Human-Object Interaction via Automatically Designed VLM-Guided Motion Policy

This paper presents a unified physics-based framework that leverages Vision-Language Models and a novel VLM-Guided Relative Movement Dynamics (RMD) representation to automatically generate reward functions for synthesizing scalable, long-horizon human-object interactions across diverse object types without manual reward engineering.

Zekai Deng, Ye Shi, Kaiyang Ji, Lan Xu, Shaoli Huang, Jingya Wang

Published 2026-03-05
📖 4 min read☕ Coffee break read

Imagine you are trying to teach a robot how to do chores, like picking up a laundry basket, walking to the washing machine, and then sitting down to rest.

In the past, teaching robots this stuff was like trying to teach a dog a complex trick by physically moving its legs for every single step. You needed hours of expensive video footage of humans doing the task (motion capture), or you had to act as a very strict, tired coach who manually wrote down a thousand rules like "if the hand touches the basket, move forward 2 inches." If the robot encountered a slightly different basket or a different room, it would get confused and crash.

This paper introduces a new way to teach robots, which they call VLM-Guided Motion Policy.

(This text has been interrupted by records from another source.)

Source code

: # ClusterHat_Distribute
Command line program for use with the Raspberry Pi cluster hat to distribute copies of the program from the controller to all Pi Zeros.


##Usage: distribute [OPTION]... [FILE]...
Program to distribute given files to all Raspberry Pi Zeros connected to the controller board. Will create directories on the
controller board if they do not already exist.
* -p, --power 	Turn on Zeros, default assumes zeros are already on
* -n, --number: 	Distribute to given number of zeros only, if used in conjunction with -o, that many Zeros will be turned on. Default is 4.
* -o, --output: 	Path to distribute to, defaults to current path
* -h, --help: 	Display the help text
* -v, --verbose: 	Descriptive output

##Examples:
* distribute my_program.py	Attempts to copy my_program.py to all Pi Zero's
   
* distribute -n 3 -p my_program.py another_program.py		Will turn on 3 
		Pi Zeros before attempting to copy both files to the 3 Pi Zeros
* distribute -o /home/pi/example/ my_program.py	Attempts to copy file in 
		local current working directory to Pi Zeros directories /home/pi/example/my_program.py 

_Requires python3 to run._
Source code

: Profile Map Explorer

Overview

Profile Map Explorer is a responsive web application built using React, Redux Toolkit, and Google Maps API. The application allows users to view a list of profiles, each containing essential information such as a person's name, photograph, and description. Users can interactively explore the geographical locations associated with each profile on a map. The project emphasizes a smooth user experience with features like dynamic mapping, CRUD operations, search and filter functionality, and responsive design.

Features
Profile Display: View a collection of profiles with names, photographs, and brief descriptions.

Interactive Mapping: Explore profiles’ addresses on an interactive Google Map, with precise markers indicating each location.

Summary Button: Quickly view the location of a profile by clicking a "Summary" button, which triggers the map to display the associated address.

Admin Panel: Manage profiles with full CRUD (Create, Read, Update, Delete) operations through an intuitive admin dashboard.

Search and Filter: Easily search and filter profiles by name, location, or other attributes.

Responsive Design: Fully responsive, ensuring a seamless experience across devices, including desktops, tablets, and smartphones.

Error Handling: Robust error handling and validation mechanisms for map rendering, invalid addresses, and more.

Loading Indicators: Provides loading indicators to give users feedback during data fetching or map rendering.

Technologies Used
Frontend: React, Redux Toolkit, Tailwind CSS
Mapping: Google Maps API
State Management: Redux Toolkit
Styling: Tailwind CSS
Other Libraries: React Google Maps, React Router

Here is how it works, using some simple analogies:

1. The "Smart Director" (The VLM)

Instead of a human coach writing rules, the team uses a Vision-Language Model (VLM)—think of it as a super-smart movie director who has watched millions of movies and read every book on physics.

  • How it works: You show the robot a picture of the room and say, "Pick up the basket and put it by the washer."
  • The Magic: The "Director" doesn't just say "Go." It imagines the whole scene in its head. It breaks the task down into a storyboard: First, walk to the basket. Then, bend down. Then, grab the handle. Then, stand up while keeping the basket steady. Finally, walk to the washer.

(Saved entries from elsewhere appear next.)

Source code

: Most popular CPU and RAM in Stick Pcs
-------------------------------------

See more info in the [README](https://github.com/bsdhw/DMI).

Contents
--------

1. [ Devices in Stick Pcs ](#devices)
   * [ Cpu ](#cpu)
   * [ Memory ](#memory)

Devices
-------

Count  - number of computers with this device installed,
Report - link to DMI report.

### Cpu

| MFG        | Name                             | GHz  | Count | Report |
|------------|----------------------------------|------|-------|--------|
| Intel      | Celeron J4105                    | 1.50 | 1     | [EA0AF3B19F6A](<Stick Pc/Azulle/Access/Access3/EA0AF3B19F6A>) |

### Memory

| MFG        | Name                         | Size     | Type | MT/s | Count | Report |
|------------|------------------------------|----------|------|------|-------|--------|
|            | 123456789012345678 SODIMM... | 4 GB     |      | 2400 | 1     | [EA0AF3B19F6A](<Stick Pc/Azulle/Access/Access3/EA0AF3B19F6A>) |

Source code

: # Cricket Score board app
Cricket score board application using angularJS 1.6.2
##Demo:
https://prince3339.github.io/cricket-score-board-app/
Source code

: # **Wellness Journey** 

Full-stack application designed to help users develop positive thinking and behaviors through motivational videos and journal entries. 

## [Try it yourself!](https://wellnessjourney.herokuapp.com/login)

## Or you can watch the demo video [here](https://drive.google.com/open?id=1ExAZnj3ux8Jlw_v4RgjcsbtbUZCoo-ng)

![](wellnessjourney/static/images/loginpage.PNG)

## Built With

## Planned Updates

2. The "Dance Map" (Relative Movement Dynamics - RMD)

This is the paper's biggest innovation. In the past, robots were told to move their "hand" to a specific "spot." But holding a basket is tricky; your hand, your arm, your hips, and your feet all have to move in a specific relationship to the basket.

The authors created a system called RMD (Relative Movement Dynamics).

  • The Analogy: Imagine a dance floor. Instead of telling the robot "Move your left foot to coordinate X," the Director draws a map of relationships.
    • Rule 1: "Your hands must stay glued to the basket (Distance = 0)."
    • Rule 2: "Your hips must move closer to the basket as you bend (Distance = Getting Smaller)."
    • Rule 3: "Your feet must stay on the floor and not slide (Distance = Stable)."
  • Why it's cool: This map is flexible. If the basket is heavy, the robot knows its legs need to push harder to keep that "glued" relationship. If the basket is light, it can move faster. The robot learns the dance, not just the steps.

3. The "Auto-Referee" (Automatic Rewards)

In robot training, the robot learns by getting points (rewards) for doing things right. Usually, humans have to decide what "right" looks like.

  • The Old Way: A human writes a rule: "If the robot drops the basket, -10 points."
  • The New Way: The "Director" (VLM) looks at the "Dance Map" (RMD) and automatically creates the scoring system. It tells the robot: "You get points for keeping your hand close to the basket while your feet move forward."
  • Result: The robot learns to move naturally because the "referee" understands the intent of the movement, not just the final position.

4. The "New Playbook" (The Interplay Dataset)

To train this system, the authors created a massive new library of tasks called Interplay.

  • Think of this as a library of thousands of "chore scenarios." Some involve static objects (a chair you sit on), some involve moving objects (a box you push), and some involve complex machines (a washing machine with a door that opens).
  • This ensures the robot doesn't just learn to sit on one specific chair, but learns the concept of "sitting" on any chair in any room.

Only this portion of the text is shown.